PROBLEM — For the data below, give again exactly the lines from the one containing "- Encoding of categorical data" through the one containing "All group members", both ends included, and no others.

Records from a data source

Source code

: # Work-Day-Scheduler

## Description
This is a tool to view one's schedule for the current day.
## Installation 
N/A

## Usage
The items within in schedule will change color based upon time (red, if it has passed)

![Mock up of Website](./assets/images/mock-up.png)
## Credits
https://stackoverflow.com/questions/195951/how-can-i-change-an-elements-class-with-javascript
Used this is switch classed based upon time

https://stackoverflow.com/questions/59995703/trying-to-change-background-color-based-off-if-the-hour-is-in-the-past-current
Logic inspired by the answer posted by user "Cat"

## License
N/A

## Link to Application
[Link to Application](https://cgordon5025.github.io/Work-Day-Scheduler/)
...
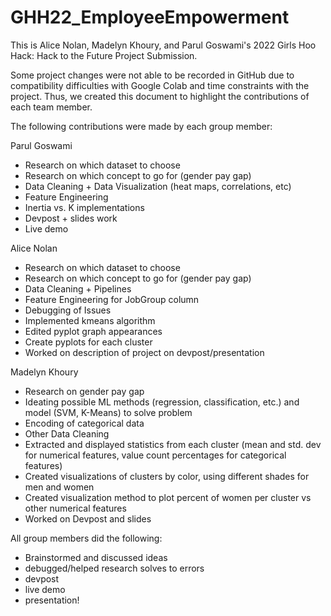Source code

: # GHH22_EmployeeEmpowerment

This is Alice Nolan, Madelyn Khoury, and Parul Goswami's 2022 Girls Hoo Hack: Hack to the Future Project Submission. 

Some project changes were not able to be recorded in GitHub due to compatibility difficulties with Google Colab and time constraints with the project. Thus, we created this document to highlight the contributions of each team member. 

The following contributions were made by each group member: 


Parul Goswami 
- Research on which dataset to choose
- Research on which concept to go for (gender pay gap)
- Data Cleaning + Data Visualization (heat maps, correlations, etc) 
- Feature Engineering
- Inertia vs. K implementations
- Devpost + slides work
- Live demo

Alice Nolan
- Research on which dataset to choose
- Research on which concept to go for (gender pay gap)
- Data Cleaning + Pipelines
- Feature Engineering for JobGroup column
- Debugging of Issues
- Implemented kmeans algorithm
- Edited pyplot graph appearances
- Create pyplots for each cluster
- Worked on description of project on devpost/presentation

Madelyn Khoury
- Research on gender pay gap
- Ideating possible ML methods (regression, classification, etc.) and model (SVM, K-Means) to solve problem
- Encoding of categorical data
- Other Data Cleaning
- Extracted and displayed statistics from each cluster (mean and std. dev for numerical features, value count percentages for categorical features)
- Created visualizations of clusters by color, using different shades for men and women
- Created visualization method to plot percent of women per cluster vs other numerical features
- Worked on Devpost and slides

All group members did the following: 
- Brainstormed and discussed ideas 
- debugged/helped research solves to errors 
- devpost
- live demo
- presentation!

WORKED SOLUTION —
- Encoding of categorical data
- Other Data Cleaning
- Extracted and displayed statistics from each cluster (mean and std. dev for numerical features, value count percentages for categorical features)
- Created visualizations of clusters by color, using different shades for men and women
- Created visualization method to plot percent of women per cluster vs other numerical features
- Worked on Devpost and slides

All group members did the following: 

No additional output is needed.